“The purpose is to give the public options for traveling through the corridor, the option to pay the toll with an idea of a speedier trip or stay on the general lanes,” says Gil McNabb, Engineering Manager for WSDOT. “It also helps public transit, which will be using the express lanes.”
Multiple entities have come together to make the project a reality, including King County; Sound Transit, which operates bus service along the corridor; the cities of Renton and Bellevue; and neighbors. Sound Transit plans to operate a station in the middle of the highway at Northeast 44th Street.
“It’s a great example of us working with our local partners and agencies to bring a project that will support mass transit and move more people than cars,” McNabb says. “It’s a holistic approach and is a well-integrated transportation project.”
WSDOT let the project with a design-build delivery to a joint venture between Flatiron West of Broomfield, Colorado, and Lane Construction Co. of Cheshire, Connecticut. Wood of Aberdeen, UK, serves as Flatiron-Lane’s design partner.
“There are several benefits to design-build,” McNabb says. “There is a good degree of certainty, and it reduces the owner’s risk. The other primary thing is the timeline.”
With design-build, as soon as one section is designed, contractors can start to work on it, as engineers continue work on other sections. Additionally, design-build offers the opportunity for innovation, McNabb adds, something Flatiron-Lane acted on, reconfiguring the major interchange at Northeast 44th Street.
“The biggest innovation was flipping the alignment of the interchange with 44th Street,” says Michael Van Winden, Engineer Manager for Flatiron. “We are going to build 44th underneath the new 405 bridges. It is a way to take advantage of the space we have to improve access to the work.”
“This is the missing link between the express toll lanes to the north and the managed lanes to the south,” says Craig Smiley, construction communications lead for the project. “When it is completed we will have a 40-mile-plus system of managed lanes.”

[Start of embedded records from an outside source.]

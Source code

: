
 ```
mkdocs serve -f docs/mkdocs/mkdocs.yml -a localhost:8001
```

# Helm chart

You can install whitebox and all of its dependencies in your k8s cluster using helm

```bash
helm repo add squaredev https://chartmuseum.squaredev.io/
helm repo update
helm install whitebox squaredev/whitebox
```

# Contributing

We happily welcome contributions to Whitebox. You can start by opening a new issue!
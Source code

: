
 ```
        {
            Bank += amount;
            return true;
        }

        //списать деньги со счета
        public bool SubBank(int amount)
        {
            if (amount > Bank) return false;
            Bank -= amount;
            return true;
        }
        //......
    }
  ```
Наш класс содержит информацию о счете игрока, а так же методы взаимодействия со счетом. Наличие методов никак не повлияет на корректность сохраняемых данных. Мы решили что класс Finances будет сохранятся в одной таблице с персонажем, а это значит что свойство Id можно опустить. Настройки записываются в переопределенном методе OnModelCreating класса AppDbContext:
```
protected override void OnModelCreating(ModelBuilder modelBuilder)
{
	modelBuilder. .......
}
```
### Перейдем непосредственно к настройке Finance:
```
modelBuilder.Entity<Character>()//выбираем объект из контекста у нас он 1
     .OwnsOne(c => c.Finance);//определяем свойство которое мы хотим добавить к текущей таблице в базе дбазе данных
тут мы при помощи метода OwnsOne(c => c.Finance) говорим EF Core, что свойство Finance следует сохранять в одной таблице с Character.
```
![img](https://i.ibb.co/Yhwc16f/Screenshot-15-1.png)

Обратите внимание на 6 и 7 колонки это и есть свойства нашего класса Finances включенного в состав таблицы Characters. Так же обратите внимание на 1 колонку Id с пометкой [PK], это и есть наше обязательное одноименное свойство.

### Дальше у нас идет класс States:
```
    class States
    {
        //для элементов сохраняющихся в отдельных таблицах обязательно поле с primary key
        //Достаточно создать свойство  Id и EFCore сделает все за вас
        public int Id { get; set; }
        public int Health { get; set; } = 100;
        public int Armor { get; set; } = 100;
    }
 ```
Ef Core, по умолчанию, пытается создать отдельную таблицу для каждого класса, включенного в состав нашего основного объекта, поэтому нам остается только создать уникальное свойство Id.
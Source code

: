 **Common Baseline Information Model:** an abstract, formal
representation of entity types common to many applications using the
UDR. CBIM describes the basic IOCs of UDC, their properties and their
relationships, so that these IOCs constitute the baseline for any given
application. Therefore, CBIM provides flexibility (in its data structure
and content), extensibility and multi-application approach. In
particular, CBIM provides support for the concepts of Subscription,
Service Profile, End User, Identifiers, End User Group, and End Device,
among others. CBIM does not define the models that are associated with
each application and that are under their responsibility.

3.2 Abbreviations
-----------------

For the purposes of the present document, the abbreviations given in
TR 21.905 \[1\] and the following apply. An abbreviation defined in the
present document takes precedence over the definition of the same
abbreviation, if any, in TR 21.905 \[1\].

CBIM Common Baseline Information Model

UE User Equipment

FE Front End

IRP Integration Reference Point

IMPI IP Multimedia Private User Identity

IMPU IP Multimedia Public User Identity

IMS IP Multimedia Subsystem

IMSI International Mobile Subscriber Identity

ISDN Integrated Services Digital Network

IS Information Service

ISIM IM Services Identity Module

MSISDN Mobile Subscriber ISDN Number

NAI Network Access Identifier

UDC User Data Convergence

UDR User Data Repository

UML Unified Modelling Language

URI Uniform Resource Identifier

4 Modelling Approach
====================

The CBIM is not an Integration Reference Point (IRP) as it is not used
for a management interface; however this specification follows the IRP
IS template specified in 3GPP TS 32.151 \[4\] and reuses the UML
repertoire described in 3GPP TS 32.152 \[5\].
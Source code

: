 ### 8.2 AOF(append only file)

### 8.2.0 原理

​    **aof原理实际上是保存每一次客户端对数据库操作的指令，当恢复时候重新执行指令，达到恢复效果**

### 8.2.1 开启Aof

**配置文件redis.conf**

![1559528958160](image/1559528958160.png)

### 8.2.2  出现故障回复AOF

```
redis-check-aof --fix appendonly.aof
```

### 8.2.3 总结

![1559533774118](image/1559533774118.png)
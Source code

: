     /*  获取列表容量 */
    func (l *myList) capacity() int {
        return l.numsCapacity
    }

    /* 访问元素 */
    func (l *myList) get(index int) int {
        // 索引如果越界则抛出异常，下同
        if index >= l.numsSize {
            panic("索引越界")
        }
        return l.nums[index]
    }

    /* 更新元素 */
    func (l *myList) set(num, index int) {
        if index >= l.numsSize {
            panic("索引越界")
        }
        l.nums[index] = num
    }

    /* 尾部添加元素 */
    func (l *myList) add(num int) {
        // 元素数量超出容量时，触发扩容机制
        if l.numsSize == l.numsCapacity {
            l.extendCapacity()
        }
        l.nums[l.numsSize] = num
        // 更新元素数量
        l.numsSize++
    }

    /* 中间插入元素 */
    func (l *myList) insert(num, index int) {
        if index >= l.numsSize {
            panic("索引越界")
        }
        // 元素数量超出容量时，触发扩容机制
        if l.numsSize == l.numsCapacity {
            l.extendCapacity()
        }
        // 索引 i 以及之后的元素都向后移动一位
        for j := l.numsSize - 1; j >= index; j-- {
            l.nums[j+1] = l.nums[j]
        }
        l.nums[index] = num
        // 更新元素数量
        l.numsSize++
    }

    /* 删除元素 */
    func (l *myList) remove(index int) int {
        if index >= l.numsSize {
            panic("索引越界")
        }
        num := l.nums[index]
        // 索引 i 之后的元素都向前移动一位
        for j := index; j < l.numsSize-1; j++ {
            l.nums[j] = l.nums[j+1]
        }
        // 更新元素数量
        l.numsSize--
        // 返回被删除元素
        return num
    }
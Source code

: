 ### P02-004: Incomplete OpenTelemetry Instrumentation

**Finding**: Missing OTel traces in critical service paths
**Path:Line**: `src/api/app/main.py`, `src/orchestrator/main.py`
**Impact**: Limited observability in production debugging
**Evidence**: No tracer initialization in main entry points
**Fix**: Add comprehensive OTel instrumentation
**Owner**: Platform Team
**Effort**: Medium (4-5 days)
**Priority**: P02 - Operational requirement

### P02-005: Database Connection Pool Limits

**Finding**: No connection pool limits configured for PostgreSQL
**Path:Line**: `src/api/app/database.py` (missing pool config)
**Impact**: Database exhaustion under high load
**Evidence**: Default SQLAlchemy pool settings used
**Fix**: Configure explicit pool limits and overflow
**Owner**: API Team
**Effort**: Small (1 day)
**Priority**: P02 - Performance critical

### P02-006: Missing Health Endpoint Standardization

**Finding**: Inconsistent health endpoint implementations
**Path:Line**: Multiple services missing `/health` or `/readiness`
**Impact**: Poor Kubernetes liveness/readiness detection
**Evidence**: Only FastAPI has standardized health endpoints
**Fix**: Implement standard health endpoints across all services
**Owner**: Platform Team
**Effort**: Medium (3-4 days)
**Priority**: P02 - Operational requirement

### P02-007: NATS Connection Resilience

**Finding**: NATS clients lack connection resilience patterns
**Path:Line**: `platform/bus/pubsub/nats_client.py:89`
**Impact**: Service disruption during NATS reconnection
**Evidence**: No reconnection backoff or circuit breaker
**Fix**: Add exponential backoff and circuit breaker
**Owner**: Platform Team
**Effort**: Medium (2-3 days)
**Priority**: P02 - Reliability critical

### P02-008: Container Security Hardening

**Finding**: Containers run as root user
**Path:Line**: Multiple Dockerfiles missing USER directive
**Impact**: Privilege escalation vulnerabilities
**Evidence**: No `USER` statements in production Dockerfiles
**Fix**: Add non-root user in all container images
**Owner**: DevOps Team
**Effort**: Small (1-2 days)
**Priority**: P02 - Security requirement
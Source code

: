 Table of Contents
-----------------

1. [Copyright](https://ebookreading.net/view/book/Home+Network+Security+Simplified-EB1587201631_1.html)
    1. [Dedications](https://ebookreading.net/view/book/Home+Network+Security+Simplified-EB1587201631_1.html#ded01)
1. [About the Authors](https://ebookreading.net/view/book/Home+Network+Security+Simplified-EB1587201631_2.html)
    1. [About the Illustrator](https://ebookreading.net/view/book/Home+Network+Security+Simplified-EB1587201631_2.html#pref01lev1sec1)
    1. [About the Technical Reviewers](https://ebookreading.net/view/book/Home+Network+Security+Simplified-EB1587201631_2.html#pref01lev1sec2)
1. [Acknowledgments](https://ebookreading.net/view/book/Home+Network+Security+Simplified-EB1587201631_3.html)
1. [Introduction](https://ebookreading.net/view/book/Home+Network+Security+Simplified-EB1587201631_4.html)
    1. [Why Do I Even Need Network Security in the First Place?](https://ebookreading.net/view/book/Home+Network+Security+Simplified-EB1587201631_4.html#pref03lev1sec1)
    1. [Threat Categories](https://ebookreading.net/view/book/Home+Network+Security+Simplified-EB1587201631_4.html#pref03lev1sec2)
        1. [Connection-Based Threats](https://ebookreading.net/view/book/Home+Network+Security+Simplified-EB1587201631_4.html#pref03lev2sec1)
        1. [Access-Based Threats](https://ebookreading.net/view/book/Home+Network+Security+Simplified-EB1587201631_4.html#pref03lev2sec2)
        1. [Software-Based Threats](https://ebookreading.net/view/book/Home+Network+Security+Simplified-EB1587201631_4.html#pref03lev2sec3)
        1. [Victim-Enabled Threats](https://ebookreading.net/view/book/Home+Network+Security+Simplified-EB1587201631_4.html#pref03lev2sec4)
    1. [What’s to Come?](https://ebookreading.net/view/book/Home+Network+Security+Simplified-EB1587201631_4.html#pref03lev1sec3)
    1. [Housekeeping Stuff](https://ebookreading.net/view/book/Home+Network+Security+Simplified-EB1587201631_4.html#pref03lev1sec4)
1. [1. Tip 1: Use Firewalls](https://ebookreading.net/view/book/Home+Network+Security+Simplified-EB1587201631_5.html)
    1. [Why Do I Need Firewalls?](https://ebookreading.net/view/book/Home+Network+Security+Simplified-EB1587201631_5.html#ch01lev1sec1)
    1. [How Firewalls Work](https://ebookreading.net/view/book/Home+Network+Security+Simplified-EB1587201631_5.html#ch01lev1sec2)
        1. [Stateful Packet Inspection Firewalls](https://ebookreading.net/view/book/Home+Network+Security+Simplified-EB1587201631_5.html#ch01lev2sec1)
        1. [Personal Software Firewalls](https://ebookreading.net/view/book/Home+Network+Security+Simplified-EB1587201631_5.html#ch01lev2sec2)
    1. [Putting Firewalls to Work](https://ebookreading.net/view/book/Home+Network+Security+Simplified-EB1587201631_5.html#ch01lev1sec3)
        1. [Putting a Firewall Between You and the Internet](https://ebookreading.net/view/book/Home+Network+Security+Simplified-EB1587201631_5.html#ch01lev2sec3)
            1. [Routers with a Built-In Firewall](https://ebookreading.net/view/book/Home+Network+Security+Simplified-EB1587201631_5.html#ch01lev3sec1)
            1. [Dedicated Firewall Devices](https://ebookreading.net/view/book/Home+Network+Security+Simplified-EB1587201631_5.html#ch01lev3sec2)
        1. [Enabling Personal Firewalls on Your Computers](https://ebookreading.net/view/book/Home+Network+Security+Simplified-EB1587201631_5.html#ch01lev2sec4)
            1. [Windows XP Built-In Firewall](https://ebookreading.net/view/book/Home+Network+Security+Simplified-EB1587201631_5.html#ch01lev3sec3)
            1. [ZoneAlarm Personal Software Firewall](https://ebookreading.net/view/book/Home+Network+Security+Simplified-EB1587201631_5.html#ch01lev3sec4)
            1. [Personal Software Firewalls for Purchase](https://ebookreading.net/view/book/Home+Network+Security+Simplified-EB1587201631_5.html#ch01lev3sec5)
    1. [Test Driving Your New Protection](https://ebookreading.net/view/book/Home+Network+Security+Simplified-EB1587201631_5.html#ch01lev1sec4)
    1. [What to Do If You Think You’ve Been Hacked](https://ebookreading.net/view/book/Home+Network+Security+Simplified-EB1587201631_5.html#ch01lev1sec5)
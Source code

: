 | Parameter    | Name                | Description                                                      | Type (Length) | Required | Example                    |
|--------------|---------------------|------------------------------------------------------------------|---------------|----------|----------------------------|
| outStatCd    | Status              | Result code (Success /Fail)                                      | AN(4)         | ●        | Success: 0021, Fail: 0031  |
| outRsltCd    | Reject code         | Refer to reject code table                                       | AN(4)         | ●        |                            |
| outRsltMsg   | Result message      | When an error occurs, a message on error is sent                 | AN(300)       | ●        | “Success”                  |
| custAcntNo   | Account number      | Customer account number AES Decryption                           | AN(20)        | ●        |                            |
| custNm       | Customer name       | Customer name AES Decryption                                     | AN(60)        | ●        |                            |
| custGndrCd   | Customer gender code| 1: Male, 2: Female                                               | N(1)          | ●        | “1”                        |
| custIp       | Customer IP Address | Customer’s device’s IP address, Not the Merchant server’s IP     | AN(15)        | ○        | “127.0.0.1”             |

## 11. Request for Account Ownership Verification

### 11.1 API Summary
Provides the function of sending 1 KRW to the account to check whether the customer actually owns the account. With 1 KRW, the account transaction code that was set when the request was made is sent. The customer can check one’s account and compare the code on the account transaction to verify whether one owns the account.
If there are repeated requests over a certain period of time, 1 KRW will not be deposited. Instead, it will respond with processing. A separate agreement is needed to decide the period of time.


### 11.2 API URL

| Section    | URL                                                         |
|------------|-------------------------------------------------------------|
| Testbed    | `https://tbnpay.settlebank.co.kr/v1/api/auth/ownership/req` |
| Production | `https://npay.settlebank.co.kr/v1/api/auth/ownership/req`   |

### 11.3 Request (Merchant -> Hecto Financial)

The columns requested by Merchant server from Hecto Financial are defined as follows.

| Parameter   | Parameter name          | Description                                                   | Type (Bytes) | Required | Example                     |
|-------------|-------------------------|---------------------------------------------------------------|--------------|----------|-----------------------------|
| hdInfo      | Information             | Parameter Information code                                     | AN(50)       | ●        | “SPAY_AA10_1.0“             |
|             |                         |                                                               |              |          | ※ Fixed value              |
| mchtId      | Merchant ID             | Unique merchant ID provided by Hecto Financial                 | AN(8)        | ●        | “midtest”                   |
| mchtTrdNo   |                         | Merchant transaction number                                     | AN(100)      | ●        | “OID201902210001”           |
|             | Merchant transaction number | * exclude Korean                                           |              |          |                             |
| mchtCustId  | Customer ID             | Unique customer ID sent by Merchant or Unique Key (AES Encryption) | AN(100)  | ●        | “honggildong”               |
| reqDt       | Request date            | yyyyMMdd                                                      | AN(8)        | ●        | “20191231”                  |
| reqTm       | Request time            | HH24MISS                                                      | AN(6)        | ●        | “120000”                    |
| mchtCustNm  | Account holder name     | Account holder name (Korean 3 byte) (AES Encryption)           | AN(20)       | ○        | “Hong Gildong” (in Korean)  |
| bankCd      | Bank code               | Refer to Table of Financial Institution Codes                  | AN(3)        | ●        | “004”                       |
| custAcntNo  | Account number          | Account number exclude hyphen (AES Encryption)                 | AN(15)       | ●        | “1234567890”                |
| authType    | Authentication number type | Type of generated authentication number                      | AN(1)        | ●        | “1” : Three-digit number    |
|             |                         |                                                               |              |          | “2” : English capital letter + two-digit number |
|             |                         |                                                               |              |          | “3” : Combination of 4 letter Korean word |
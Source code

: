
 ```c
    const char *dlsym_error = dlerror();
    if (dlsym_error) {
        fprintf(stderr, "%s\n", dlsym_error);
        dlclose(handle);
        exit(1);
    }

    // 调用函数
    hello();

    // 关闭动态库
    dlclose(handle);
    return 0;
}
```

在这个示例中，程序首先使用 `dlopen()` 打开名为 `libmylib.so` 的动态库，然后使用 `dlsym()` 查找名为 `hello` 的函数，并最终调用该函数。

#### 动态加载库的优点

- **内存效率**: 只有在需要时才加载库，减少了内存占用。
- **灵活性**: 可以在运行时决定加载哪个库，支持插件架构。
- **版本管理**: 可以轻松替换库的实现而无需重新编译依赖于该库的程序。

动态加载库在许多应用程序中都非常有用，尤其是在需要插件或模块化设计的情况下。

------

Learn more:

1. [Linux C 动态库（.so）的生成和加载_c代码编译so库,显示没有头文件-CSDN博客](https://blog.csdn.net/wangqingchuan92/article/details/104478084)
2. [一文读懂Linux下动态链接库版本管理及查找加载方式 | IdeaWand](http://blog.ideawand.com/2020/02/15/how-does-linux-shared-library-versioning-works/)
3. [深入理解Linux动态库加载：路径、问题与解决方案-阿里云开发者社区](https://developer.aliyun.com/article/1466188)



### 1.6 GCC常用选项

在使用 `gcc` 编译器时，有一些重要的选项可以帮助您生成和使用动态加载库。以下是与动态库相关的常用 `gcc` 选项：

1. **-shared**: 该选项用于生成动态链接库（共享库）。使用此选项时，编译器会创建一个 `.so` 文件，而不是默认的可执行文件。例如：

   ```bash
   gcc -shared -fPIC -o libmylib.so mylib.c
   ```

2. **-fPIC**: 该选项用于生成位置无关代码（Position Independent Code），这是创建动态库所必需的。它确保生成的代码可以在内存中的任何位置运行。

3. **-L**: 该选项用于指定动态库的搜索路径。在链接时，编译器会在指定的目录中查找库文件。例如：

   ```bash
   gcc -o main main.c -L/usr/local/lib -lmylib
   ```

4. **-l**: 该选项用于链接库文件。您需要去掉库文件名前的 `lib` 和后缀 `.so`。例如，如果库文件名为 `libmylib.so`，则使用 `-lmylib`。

Flatiron-Lane is building 10 new bridges, with precast-concrete girders. Most of them are over local streets or I-405, but one spans a creek. That work is taking place on land. Five bridges will be widened and five will be retrofitted. All bridges will be upgraded to meet current seismic standards.
The project also entails interchange improvements, including a major reconfiguration of the interchange at Northeast 44th Street, which will add roundabouts on the local streets, ramps, and utility relocations.
“Roundabouts are safer for many reasons, you lower speed, collisions are significantly less, there are fewer conflict points, and they move more traffic,” Smiley says.
Southbound auxiliary general purpose lanes are being built from the Northeast 44th Street to Northeast 30th Street and between I-90 and 112th Avenue Southeast/Lake Washington Boulevard Southeast. The lanes will run from one on-ramp to the next off-ramp. It will help relieve construction. The lane will also offer a place for trucks to slow down on a hill.
Crews also will create about 10 fish culverts. Many existing culverts are used for drainage but do not have the ability to provide a way for fish to reach a body of water to spawn.
“The Sound region has hundreds of legacy culverts, and we are in the process of replacing those legacy culverts with ones that are fish-passable,” McNabb says. “It will help with salmon restoration and open up habitat to restore salmon levels in Puget sound, Lake Washington and the region.”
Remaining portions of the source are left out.